(Records from a data source)
++++++++++

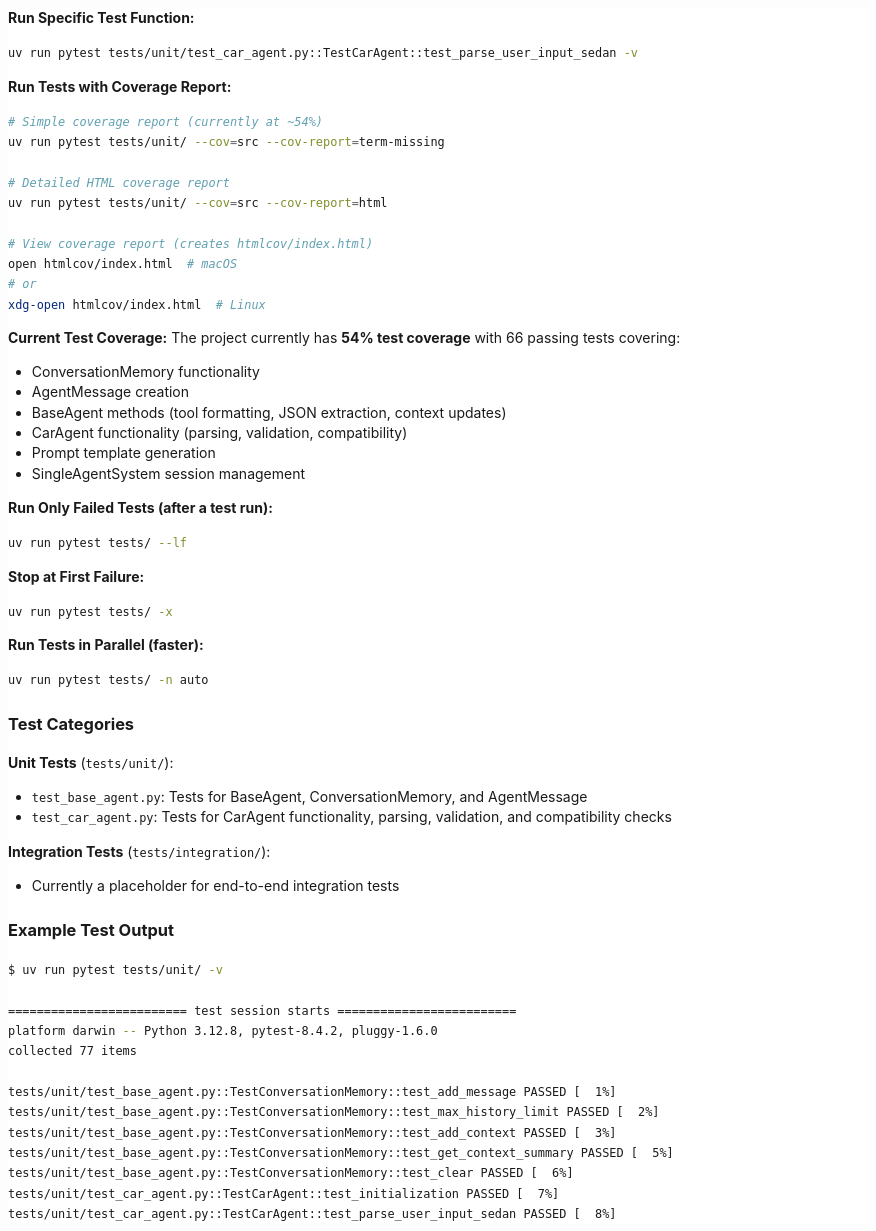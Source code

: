 **Run Specific Test Function:**
```bash
uv run pytest tests/unit/test_car_agent.py::TestCarAgent::test_parse_user_input_sedan -v
```

**Run Tests with Coverage Report:**
```bash
# Simple coverage report (currently at ~54%)
uv run pytest tests/unit/ --cov=src --cov-report=term-missing

# Detailed HTML coverage report
uv run pytest tests/unit/ --cov=src --cov-report=html

# View coverage report (creates htmlcov/index.html)
open htmlcov/index.html  # macOS
# or
xdg-open htmlcov/index.html  # Linux
```

**Current Test Coverage:**
The project currently has **54% test coverage** with 66 passing tests covering:
- ConversationMemory functionality
- AgentMessage creation
- BaseAgent methods (tool formatting, JSON extraction, context updates)
- CarAgent functionality (parsing, validation, compatibility)
- Prompt template generation
- SingleAgentSystem session management

**Run Only Failed Tests (after a test run):**
```bash
uv run pytest tests/ --lf
```

**Stop at First Failure:**
```bash
uv run pytest tests/ -x
```

**Run Tests in Parallel (faster):**
```bash
uv run pytest tests/ -n auto
```

### Test Categories

**Unit Tests** (`tests/unit/`):
- `test_base_agent.py`: Tests for BaseAgent, ConversationMemory, and AgentMessage
- `test_car_agent.py`: Tests for CarAgent functionality, parsing, validation, and compatibility checks

**Integration Tests** (`tests/integration/`):
- Currently a placeholder for end-to-end integration tests

### Example Test Output

```bash
$ uv run pytest tests/unit/ -v

========================= test session starts =========================
platform darwin -- Python 3.12.8, pytest-8.4.2, pluggy-1.6.0
collected 77 items

tests/unit/test_base_agent.py::TestConversationMemory::test_add_message PASSED [  1%]
tests/unit/test_base_agent.py::TestConversationMemory::test_max_history_limit PASSED [  2%]
tests/unit/test_base_agent.py::TestConversationMemory::test_add_context PASSED [  3%]
tests/unit/test_base_agent.py::TestConversationMemory::test_get_context_summary PASSED [  5%]
tests/unit/test_base_agent.py::TestConversationMemory::test_clear PASSED [  6%]
tests/unit/test_car_agent.py::TestCarAgent::test_initialization PASSED [  7%]
tests/unit/test_car_agent.py::TestCarAgent::test_parse_user_input_sedan PASSED [  8%]
```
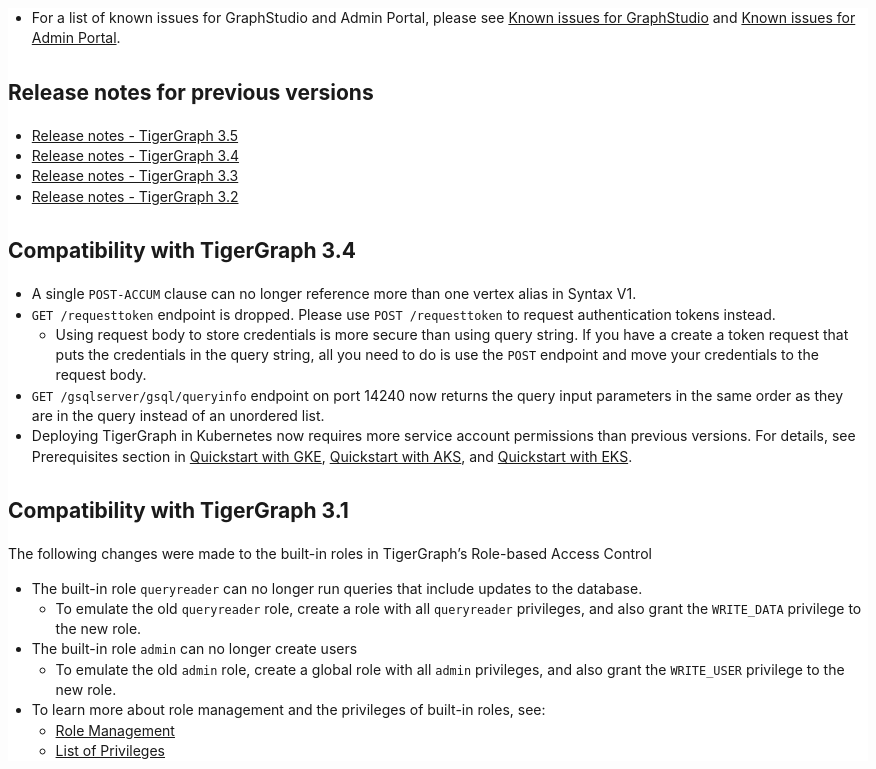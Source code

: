   * For a list of known issues for GraphStudio and Admin Portal, please see [Known issues for GraphStudio](https://docs.tigergraph.com/gui/3.6/graphstudio/known-issues) and [Known issues for Admin Portal](https://docs.tigergraph.com/gui/3.6/admin-portal/known-issues).


## [](https://docs.tigergraph.com/tigergraph-server/3.6/release-notes/#_release_notes_for_previous_versions)Release notes for previous versions
  * [Release notes - TigerGraph 3.5](https://docs.tigergraph.com/tigergraph-server/3.6/release-notes/_attachments/Release_Notes_3.5.pdf)
  * [Release notes - TigerGraph 3.4](https://docs.tigergraph.com/tigergraph-server/3.6/release-notes/_attachments/Release_Notes_3.4.pdf)
  * [Release notes - TigerGraph 3.3](https://docs.tigergraph.com/tigergraph-server/3.6/release-notes/_attachments/Release_Notes_3.3.pdf)
  * [Release notes - TigerGraph 3.2](https://docs.tigergraph.com/tigergraph-server/3.6/release-notes/_attachments/Release_Notes_3.2.pdf)


## [](https://docs.tigergraph.com/tigergraph-server/3.6/release-notes/#_compatibility_with_tigergraph_3_4)Compatibility with TigerGraph 3.4
  * A single `POST-ACCUM` clause can no longer reference more than one vertex alias in Syntax V1.
  * `GET /requesttoken` endpoint is dropped. Please use `POST /requesttoken` to request authentication tokens instead.
    * Using request body to store credentials is more secure than using query string. If you have a create a token request that puts the credentials in the query string, all you need to do is use the `POST` endpoint and move your credentials to the request body.
  * `GET /gsqlserver/gsql/queryinfo` endpoint on port 14240 now returns the query input parameters in the same order as they are in the query instead of an unordered list.
  * Deploying TigerGraph in Kubernetes now requires more service account permissions than previous versions. For details, see Prerequisites section in [Quickstart with GKE](https://docs.tigergraph.com/tigergraph-server/3.6/kubernetes/quickstart-with-gke), [Quickstart with AKS](https://docs.tigergraph.com/tigergraph-server/3.6/kubernetes/quickstart-with-aks), and [Quickstart with EKS](https://docs.tigergraph.com/tigergraph-server/3.6/kubernetes/quickstart-with-eks).


## [](https://docs.tigergraph.com/tigergraph-server/3.6/release-notes/#_compatibility_with_tigergraph_3_1)Compatibility with TigerGraph 3.1
The following changes were made to the built-in roles in TigerGraph’s Role-based Access Control
  * The built-in role `queryreader` can no longer run queries that include updates to the database.
    * To emulate the old `queryreader` role, create a role with all `queryreader` privileges, and also grant the `WRITE_DATA` privilege to the new role.
  * The built-in role `admin` can no longer create users
    * To emulate the old `admin` role, create a global role with all `admin` privileges, and also grant the `WRITE_USER` privilege to the new role.
  * To learn more about role management and the privileges of built-in roles, see:
    * [Role Management](https://docs.tigergraph.com/tigergraph-server/3.6/user-access/role-management)
    * [List of Privileges](https://docs.tigergraph.com/tigergraph-server/3.6/reference/list-of-privileges)
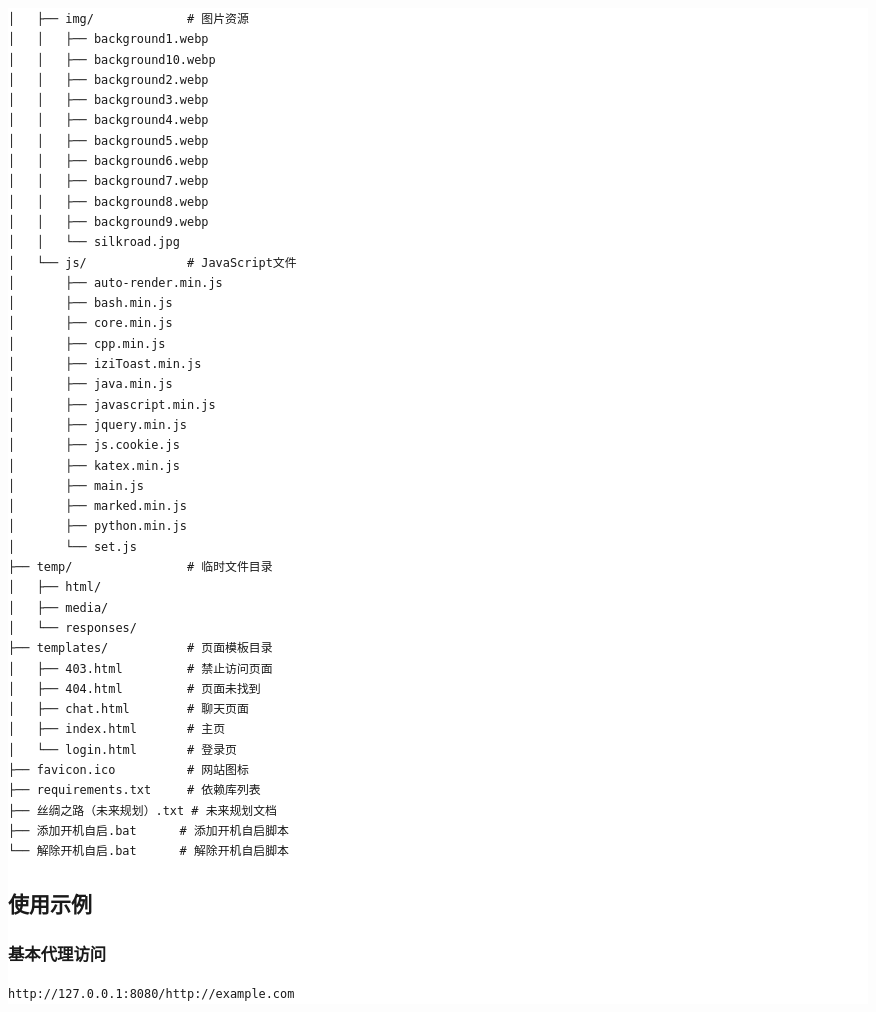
 ```
│   ├── img/             # 图片资源
│   │   ├── background1.webp
│   │   ├── background10.webp
│   │   ├── background2.webp
│   │   ├── background3.webp
│   │   ├── background4.webp
│   │   ├── background5.webp
│   │   ├── background6.webp
│   │   ├── background7.webp
│   │   ├── background8.webp
│   │   ├── background9.webp
│   │   └── silkroad.jpg
│   └── js/              # JavaScript文件
│       ├── auto-render.min.js
│       ├── bash.min.js
│       ├── core.min.js
│       ├── cpp.min.js
│       ├── iziToast.min.js
│       ├── java.min.js
│       ├── javascript.min.js
│       ├── jquery.min.js
│       ├── js.cookie.js
│       ├── katex.min.js
│       ├── main.js
│       ├── marked.min.js
│       ├── python.min.js
│       └── set.js
├── temp/                # 临时文件目录
│   ├── html/
│   ├── media/
│   └── responses/
├── templates/           # 页面模板目录
│   ├── 403.html         # 禁止访问页面
│   ├── 404.html         # 页面未找到
│   ├── chat.html        # 聊天页面
│   ├── index.html       # 主页
│   └── login.html       # 登录页
├── favicon.ico          # 网站图标
├── requirements.txt     # 依赖库列表
├── 丝绸之路（未来规划）.txt # 未来规划文档
├── 添加开机自启.bat      # 添加开机自启脚本
└── 解除开机自启.bat      # 解除开机自启脚本
```

## 使用示例

### 基本代理访问

```
http://127.0.0.1:8080/http://example.com
```
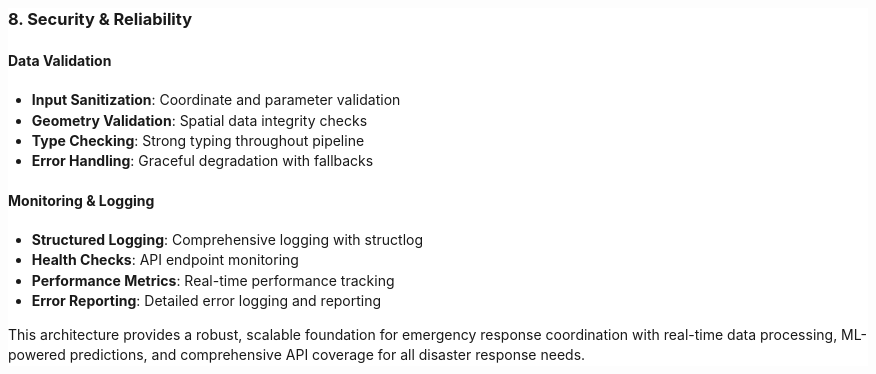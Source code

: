 ### 8. Security & Reliability

#### Data Validation
- **Input Sanitization**: Coordinate and parameter validation
- **Geometry Validation**: Spatial data integrity checks
- **Type Checking**: Strong typing throughout pipeline
- **Error Handling**: Graceful degradation with fallbacks

#### Monitoring & Logging
- **Structured Logging**: Comprehensive logging with structlog
- **Health Checks**: API endpoint monitoring
- **Performance Metrics**: Real-time performance tracking
- **Error Reporting**: Detailed error logging and reporting

This architecture provides a robust, scalable foundation for emergency response coordination with real-time data processing, ML-powered predictions, and comprehensive API coverage for all disaster response needs.
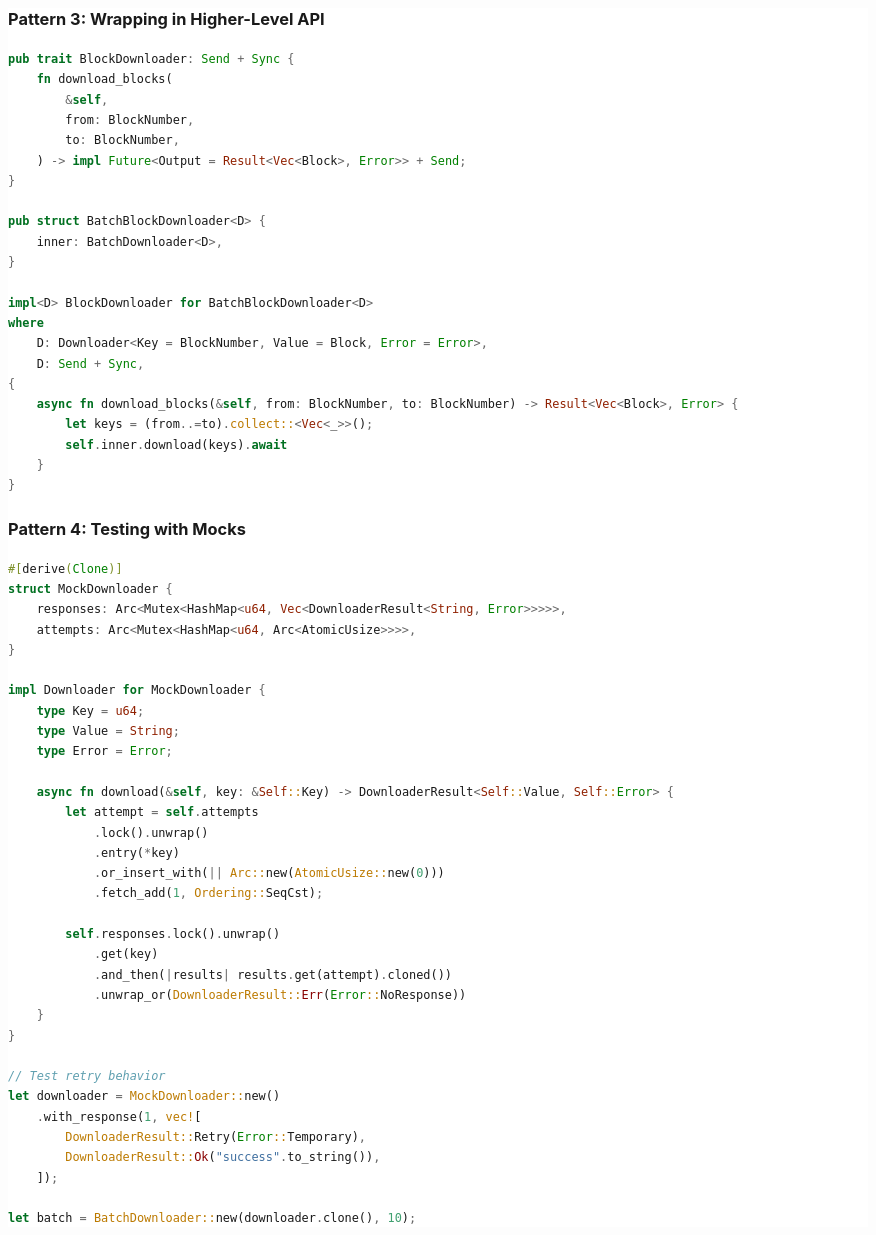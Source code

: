 ### Pattern 3: Wrapping in Higher-Level API

```rust
pub trait BlockDownloader: Send + Sync {
    fn download_blocks(
        &self,
        from: BlockNumber,
        to: BlockNumber,
    ) -> impl Future<Output = Result<Vec<Block>, Error>> + Send;
}

pub struct BatchBlockDownloader<D> {
    inner: BatchDownloader<D>,
}

impl<D> BlockDownloader for BatchBlockDownloader<D>
where
    D: Downloader<Key = BlockNumber, Value = Block, Error = Error>,
    D: Send + Sync,
{
    async fn download_blocks(&self, from: BlockNumber, to: BlockNumber) -> Result<Vec<Block>, Error> {
        let keys = (from..=to).collect::<Vec<_>>();
        self.inner.download(keys).await
    }
}
```

### Pattern 4: Testing with Mocks

```rust
#[derive(Clone)]
struct MockDownloader {
    responses: Arc<Mutex<HashMap<u64, Vec<DownloaderResult<String, Error>>>>>,
    attempts: Arc<Mutex<HashMap<u64, Arc<AtomicUsize>>>>,
}

impl Downloader for MockDownloader {
    type Key = u64;
    type Value = String;
    type Error = Error;

    async fn download(&self, key: &Self::Key) -> DownloaderResult<Self::Value, Self::Error> {
        let attempt = self.attempts
            .lock().unwrap()
            .entry(*key)
            .or_insert_with(|| Arc::new(AtomicUsize::new(0)))
            .fetch_add(1, Ordering::SeqCst);

        self.responses.lock().unwrap()
            .get(key)
            .and_then(|results| results.get(attempt).cloned())
            .unwrap_or(DownloaderResult::Err(Error::NoResponse))
    }
}

// Test retry behavior
let downloader = MockDownloader::new()
    .with_response(1, vec![
        DownloaderResult::Retry(Error::Temporary),
        DownloaderResult::Ok("success".to_string()),
    ]);

let batch = BatchDownloader::new(downloader.clone(), 10);
```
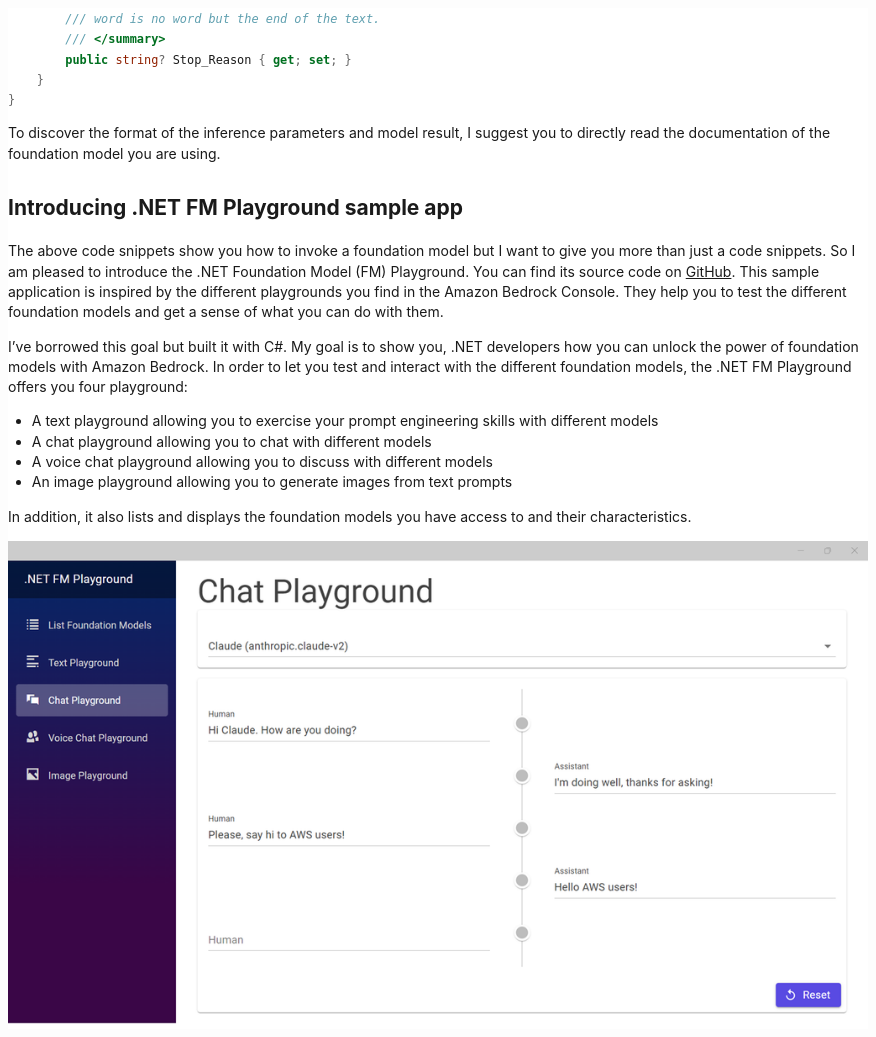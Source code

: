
```csharp
        /// word is no word but the end of the text. 
        /// </summary>
        public string? Stop_Reason { get; set; }
    }
}
```

To discover the format of the inference parameters and model result, I suggest you to directly read the documentation of the foundation model you are using.

## Introducing .NET FM Playground sample app

The above code snippets show you how to invoke a foundation model but I want to give you more than just a code snippets. So I am pleased to introduce the .NET Foundation Model (FM) Playground. You can find its source code on [GitHub](https://github.com/build-on-aws/dotnet-fm-playground). This sample application is inspired by the different playgrounds you find in the Amazon Bedrock Console. They help you to test the different foundation models and get a sense of what you can do with them.

I’ve borrowed this goal but built it with C#. My goal is to show you, .NET developers how you can unlock the power of foundation models with Amazon Bedrock. In order to let you test and interact with the different foundation models, the .NET FM Playground offers you four playground:

- A text playground allowing you to exercise your prompt engineering skills with different models
- A chat playground allowing you to chat with different models
- A voice chat playground allowing you to discuss with different models
- An image playground allowing you to generate images from text prompts

In addition, it also lists and displays the foundation models you have access to and their characteristics. 

![Chat playground view of the .NET FM Playground sample app](images/chatplayground.png "Figure 1. .NET FM Playground chat view")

++++++++++

Take each line above that contains "instead" and copy it out.

  * `GET /requesttoken` endpoint is dropped. Please use `POST /requesttoken` to request authentication tokens instead.
  * `GET /gsqlserver/gsql/queryinfo` endpoint on port 14240 now returns the query input parameters in the same order as they are in the query instead of an unordered list.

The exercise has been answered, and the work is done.